I am facing an issue when trying to run the generate_confs.py using the given pretrained models. However I am running into the error shared below, please share your insights, if there is a preference between GPU and CPU when trying to run the inference.

I also tried switching between cpu and gpu for the model, but no luck so far.

  0%|          | 0/1000 [02:14<?, ?it/s]
Traceback (most recent call last):
  File "/home/vishwesh/Software/pycharm-community-2021.1.1/plugins/python-ce/helpers/pydev/pydevd.py", line 1483, in _exec
    pydev_imports.execfile(file, globals, locals)  # execute the script
  File "/home/vishwesh/Software/pycharm-community-2021.1.1/plugins/python-ce/helpers/pydev/_pydev_imps/_pydev_execfile.py", line 18, in execfile
    exec(compile(contents+"\n", file, 'exec'), glob, loc)
  File "/home/vishwesh/Code/geo_mol/GeoMol/generate_confs.py", line 63, in <module>
    model(data, inference=True, n_model_confs=n_confs*2)
  File "/home/vishwesh/anaconda3/envs/geomol_v2/lib/python3.8/site-packages/torch/nn/modules/module.py", line 1051, in _call_impl
    return forward_call(*input, **kwargs)
  File "/home/vishwesh/Code/geo_mol/GeoMol/model/model.py", line 81, in forward
    self.generate_model_prediction(data.x, data.edge_index, data.edge_attr, data.batch, data.chiral_tag)
  File "/home/vishwesh/Code/geo_mol/GeoMol/model/model.py", line 686, in generate_model_prediction
    x1, x2, h_mol = self.embed(x, edge_index, edge_attr, batch)
  File "/home/vishwesh/Code/geo_mol/GeoMol/model/model.py", line 228, in embed
    x1, _ = self.gnn(x, edge_index, edge_attr)
  File "/home/vishwesh/anaconda3/envs/geomol_v2/lib/python3.8/site-packages/torch/nn/modules/module.py", line 1051, in _call_impl
    return forward_call(*input, **kwargs)
  File "/home/vishwesh/Code/geo_mol/GeoMol/model/GNN.py", line 126, in forward
    x = self.node_init(x)
  File "/home/vishwesh/anaconda3/envs/geomol_v2/lib/python3.8/site-packages/torch/nn/modules/module.py", line 1051, in _call_impl
    return forward_call(*input, **kwargs)
  File "/home/vishwesh/Code/geo_mol/GeoMol/model/GNN.py", line 40, in forward
    x = self.layers[i](x)
  File "/home/vishwesh/anaconda3/envs/geomol_v2/lib/python3.8/site-packages/torch/nn/modules/module.py", line 1051, in _call_impl
    return forward_call(*input, **kwargs)
  File "/home/vishwesh/anaconda3/envs/geomol_v2/lib/python3.8/site-packages/torch/nn/modules/linear.py", line 96, in forward
    return F.linear(input, self.weight, self.bias)
  File "/home/vishwesh/anaconda3/envs/geomol_v2/lib/python3.8/site-packages/torch/nn/functional.py", line 1847, in linear
    return torch._C._nn.linear(input, weight, bias)
RuntimeError: Expected all tensors to be on the same device, but found at least two devices, cuda:0 and cpu! (when checking arugment for argument mat2 in method wrapper_mm)
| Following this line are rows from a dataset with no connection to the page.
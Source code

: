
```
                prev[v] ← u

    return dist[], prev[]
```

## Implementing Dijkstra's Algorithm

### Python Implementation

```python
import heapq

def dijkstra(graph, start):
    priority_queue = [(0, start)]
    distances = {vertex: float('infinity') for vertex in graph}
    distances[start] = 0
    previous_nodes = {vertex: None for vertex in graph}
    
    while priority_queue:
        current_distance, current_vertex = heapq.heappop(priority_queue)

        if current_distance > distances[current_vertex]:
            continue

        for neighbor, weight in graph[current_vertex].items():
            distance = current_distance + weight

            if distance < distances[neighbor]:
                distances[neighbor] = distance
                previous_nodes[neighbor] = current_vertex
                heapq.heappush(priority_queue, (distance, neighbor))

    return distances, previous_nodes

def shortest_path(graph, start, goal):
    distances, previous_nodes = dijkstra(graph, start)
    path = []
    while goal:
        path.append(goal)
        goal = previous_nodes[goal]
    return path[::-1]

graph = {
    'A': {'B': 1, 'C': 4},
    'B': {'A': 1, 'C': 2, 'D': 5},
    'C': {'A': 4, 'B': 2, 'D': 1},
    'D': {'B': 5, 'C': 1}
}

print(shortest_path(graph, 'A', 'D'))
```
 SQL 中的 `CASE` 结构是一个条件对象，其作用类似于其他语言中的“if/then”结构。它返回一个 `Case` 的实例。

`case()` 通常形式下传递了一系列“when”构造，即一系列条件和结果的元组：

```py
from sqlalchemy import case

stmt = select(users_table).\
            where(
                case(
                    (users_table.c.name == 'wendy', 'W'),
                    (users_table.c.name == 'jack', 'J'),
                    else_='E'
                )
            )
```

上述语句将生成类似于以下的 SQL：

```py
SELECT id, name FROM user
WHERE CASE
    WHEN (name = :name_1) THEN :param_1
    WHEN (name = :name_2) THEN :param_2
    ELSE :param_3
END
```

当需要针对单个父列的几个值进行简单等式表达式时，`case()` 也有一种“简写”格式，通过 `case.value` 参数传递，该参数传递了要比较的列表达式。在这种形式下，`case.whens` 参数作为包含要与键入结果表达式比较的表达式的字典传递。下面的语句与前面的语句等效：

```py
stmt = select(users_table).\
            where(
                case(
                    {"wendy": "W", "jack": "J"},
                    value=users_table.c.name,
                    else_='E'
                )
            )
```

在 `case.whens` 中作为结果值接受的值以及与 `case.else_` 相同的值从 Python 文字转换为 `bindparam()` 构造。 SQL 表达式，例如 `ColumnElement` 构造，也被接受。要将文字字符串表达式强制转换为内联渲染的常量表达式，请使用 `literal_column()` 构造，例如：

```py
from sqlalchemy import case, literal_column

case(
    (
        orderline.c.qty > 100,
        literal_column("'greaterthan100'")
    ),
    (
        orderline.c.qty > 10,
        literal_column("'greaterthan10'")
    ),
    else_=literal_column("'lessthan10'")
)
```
Process finished with exit code 1

finalelement commented 2 years ago

Some updates, was able to successfully run generate_confs.py, but had to ensure that all was being put on cpu, ended up making the following change to inference.py, utils.py, and model.py.
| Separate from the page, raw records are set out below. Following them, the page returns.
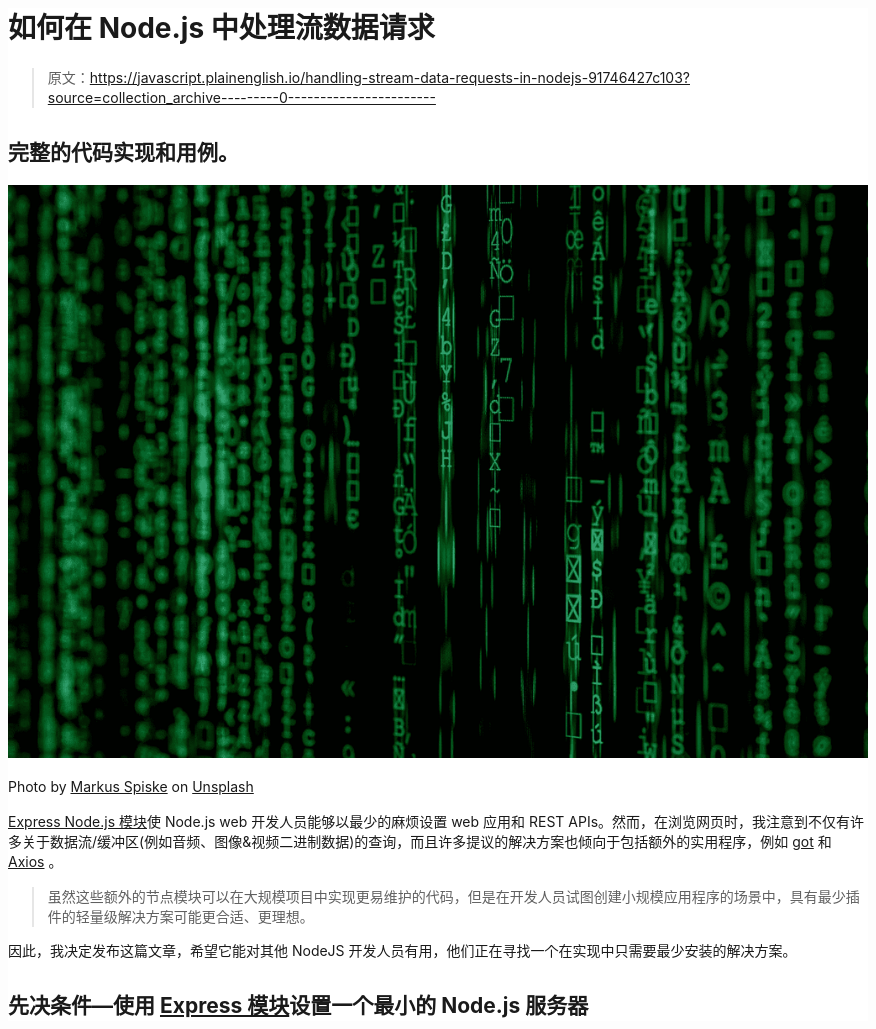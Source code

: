 # 如何在 Node.js 中处理流数据请求

> 原文：<https://javascript.plainenglish.io/handling-stream-data-requests-in-nodejs-91746427c103?source=collection_archive---------0----------------------->

## 完整的代码实现和用例。

![](img/1b9239a3cfba9450679be45f5e1ff349.png)

Photo by [Markus Spiske](https://unsplash.com/@markusspiske?utm_source=medium&utm_medium=referral) on [Unsplash](https://unsplash.com?utm_source=medium&utm_medium=referral)

[Express Node.js 模块](https://expressjs.com/)使 Node.js web 开发人员能够以最少的麻烦设置 web 应用和 REST APIs。然而，在浏览网页时，我注意到不仅有许多关于数据流/缓冲区(例如音频、图像&视频二进制数据)的查询，而且许多提议的解决方案也倾向于包括额外的实用程序，例如 [got](https://www.npmjs.com/package/got) 和 [Axios](https://www.npmjs.com/package/axios) 。

> 虽然这些额外的节点模块可以在大规模项目中实现更易维护的代码，但是在开发人员试图创建小规模应用程序的场景中，具有最少插件的轻量级解决方案可能更合适、更理想。

因此，我决定发布这篇文章，希望它能对其他 NodeJS 开发人员有用，他们正在寻找一个在实现中只需要最少安装的解决方案。

## 先决条件—使用 [Express 模块](https://expressjs.com/)设置一个最小的 Node.js 服务器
#device = torch.device('cuda' if torch.cuda.is_available() else 'cpu')
device = 'cpu'

But I was not able to run it with the default given scripts. Looking forward to insights from y'all. :)

victorl25 commented 2 years ago

I was able to run generate_confs.py on gpu by making a few code modifications:

added device definition line to each source file device = torch.device('cuda' if torch.cuda.is_available() else 'cpu')
replaced NumPy with CuPy import cupy as np
added explicit device argument to each array initialization, e.g. p_coords = torch.zeros([4, model.n_model_confs, 3], device=device)
added explicit copy to cpu where it was needed, e.g. q_reorder = np.argsort([np.where(a.cpu() == q_idx.cpu())[0][0] for a in torch.tensor(cycle_avg_indices)[q_coords_mask]])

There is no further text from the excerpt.